<<<<

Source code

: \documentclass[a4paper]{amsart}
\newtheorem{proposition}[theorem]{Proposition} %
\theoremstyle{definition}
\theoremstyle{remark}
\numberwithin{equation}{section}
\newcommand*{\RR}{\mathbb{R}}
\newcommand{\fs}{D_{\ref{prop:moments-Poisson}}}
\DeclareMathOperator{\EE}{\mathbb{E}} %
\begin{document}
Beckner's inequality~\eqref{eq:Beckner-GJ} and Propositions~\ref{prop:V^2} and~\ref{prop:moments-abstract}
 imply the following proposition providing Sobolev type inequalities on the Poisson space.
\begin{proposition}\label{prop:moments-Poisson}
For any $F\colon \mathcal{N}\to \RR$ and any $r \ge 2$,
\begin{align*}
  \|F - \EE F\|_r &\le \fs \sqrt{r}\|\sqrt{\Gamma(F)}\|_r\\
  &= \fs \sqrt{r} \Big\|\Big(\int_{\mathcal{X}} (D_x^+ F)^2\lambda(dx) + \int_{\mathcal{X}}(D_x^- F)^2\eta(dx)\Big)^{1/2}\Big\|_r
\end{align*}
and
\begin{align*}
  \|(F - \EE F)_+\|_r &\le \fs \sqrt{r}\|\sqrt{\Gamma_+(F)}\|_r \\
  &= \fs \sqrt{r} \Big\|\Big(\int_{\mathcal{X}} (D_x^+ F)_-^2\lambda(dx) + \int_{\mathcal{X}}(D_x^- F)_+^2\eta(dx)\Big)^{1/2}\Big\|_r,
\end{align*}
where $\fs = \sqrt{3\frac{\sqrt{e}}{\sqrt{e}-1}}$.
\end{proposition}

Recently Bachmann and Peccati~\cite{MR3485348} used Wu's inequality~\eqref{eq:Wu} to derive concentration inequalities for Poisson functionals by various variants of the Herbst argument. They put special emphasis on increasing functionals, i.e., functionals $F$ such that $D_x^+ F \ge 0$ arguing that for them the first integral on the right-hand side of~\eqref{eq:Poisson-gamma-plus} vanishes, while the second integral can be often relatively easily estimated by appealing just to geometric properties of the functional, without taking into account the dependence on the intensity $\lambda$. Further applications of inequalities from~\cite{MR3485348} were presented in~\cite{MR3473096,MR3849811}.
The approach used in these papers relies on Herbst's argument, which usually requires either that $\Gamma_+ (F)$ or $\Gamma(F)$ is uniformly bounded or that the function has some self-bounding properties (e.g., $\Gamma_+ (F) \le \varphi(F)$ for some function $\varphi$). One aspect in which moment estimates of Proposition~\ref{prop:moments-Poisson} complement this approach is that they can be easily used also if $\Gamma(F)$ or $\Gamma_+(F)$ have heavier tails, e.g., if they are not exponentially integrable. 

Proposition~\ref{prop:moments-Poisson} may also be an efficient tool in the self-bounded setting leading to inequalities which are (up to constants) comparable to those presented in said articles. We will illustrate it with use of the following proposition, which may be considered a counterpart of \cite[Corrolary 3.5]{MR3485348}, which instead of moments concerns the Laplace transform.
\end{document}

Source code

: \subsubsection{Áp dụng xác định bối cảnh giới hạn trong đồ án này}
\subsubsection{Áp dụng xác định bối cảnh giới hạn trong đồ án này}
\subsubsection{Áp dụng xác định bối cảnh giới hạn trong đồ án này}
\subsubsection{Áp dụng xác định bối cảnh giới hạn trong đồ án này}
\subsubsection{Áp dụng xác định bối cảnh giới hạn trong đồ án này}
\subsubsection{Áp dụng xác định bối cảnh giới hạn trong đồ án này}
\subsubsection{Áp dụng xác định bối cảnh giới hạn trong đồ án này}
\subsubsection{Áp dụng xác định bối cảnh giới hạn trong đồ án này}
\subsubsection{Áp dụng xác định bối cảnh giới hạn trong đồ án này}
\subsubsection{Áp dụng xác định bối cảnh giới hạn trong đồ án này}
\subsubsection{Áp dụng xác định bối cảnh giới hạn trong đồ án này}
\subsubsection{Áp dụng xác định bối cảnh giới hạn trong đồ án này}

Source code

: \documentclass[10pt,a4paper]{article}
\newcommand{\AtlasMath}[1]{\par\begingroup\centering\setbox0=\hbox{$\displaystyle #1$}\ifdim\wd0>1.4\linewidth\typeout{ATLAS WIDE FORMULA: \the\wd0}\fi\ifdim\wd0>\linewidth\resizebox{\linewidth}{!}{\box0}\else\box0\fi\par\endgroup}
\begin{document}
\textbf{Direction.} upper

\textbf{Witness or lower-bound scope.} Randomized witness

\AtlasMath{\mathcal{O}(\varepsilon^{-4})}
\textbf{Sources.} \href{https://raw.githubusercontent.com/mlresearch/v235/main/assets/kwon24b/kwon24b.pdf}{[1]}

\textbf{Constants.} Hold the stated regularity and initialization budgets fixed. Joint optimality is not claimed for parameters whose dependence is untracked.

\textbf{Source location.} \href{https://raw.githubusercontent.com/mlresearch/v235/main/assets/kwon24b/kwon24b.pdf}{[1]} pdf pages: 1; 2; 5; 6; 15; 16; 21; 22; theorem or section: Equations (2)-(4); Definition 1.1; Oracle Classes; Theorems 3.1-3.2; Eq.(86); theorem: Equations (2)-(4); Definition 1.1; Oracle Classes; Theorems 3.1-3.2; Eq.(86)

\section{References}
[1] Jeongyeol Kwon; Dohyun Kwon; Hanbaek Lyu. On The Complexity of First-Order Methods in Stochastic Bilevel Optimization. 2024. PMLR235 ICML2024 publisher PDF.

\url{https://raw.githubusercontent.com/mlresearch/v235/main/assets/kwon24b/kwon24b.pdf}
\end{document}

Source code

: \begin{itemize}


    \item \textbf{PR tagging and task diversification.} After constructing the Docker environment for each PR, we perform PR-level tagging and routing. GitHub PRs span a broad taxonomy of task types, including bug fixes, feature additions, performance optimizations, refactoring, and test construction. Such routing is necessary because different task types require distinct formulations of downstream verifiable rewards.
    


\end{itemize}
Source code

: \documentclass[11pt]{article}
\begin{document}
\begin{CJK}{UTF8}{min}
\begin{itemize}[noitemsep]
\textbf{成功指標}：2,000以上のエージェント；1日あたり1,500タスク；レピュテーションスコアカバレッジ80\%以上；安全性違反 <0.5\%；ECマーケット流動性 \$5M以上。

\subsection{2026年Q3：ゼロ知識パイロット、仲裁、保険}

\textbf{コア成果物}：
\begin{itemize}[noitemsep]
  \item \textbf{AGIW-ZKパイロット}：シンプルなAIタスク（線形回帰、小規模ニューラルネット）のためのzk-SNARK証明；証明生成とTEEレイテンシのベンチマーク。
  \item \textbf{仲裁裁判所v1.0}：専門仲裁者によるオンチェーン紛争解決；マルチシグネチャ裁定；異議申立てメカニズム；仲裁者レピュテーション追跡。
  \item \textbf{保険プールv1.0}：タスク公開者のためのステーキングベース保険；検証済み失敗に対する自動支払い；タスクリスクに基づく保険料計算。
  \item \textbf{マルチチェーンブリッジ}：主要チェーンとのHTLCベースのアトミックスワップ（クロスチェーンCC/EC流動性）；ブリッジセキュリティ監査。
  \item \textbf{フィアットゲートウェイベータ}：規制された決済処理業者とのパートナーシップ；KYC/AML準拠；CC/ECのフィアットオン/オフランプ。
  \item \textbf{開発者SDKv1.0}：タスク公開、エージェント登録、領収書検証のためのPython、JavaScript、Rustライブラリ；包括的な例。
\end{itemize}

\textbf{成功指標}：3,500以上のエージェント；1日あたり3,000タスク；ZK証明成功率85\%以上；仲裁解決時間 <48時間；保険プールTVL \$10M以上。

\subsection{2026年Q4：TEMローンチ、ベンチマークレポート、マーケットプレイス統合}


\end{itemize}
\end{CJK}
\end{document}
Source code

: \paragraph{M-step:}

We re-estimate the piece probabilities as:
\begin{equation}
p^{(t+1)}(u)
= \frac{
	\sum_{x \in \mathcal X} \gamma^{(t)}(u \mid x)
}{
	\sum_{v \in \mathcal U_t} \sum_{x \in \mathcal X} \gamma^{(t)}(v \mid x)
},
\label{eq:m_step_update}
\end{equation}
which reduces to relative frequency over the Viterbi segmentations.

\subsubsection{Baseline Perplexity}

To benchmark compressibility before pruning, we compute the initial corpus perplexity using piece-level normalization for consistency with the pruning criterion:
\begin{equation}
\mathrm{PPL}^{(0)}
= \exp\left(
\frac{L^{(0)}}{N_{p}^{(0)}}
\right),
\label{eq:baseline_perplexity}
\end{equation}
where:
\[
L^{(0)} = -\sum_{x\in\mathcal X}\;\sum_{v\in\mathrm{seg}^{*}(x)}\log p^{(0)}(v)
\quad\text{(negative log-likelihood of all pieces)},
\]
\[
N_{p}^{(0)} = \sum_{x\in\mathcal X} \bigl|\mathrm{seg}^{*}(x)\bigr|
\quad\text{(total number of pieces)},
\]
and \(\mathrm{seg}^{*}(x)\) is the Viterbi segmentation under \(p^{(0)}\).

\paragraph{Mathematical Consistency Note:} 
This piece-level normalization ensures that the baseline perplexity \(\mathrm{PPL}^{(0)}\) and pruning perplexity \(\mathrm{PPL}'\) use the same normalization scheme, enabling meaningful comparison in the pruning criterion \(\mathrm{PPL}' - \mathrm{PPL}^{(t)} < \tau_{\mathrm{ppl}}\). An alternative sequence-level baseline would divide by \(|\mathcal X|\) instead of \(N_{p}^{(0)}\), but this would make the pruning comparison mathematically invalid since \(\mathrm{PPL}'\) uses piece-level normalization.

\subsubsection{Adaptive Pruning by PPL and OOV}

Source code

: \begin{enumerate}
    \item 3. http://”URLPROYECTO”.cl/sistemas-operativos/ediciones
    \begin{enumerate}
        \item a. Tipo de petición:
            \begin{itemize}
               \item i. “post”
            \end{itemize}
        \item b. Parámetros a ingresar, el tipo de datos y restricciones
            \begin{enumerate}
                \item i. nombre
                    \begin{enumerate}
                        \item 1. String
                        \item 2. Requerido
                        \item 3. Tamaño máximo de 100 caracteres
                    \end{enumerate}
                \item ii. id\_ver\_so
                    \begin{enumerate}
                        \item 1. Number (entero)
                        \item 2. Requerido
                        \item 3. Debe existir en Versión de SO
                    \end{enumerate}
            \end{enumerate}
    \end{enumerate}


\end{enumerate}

>>>>

Goal of the exercise:
Search the data above for the word "inequality" and report how many lines contain it, with nothing further.

Response:
2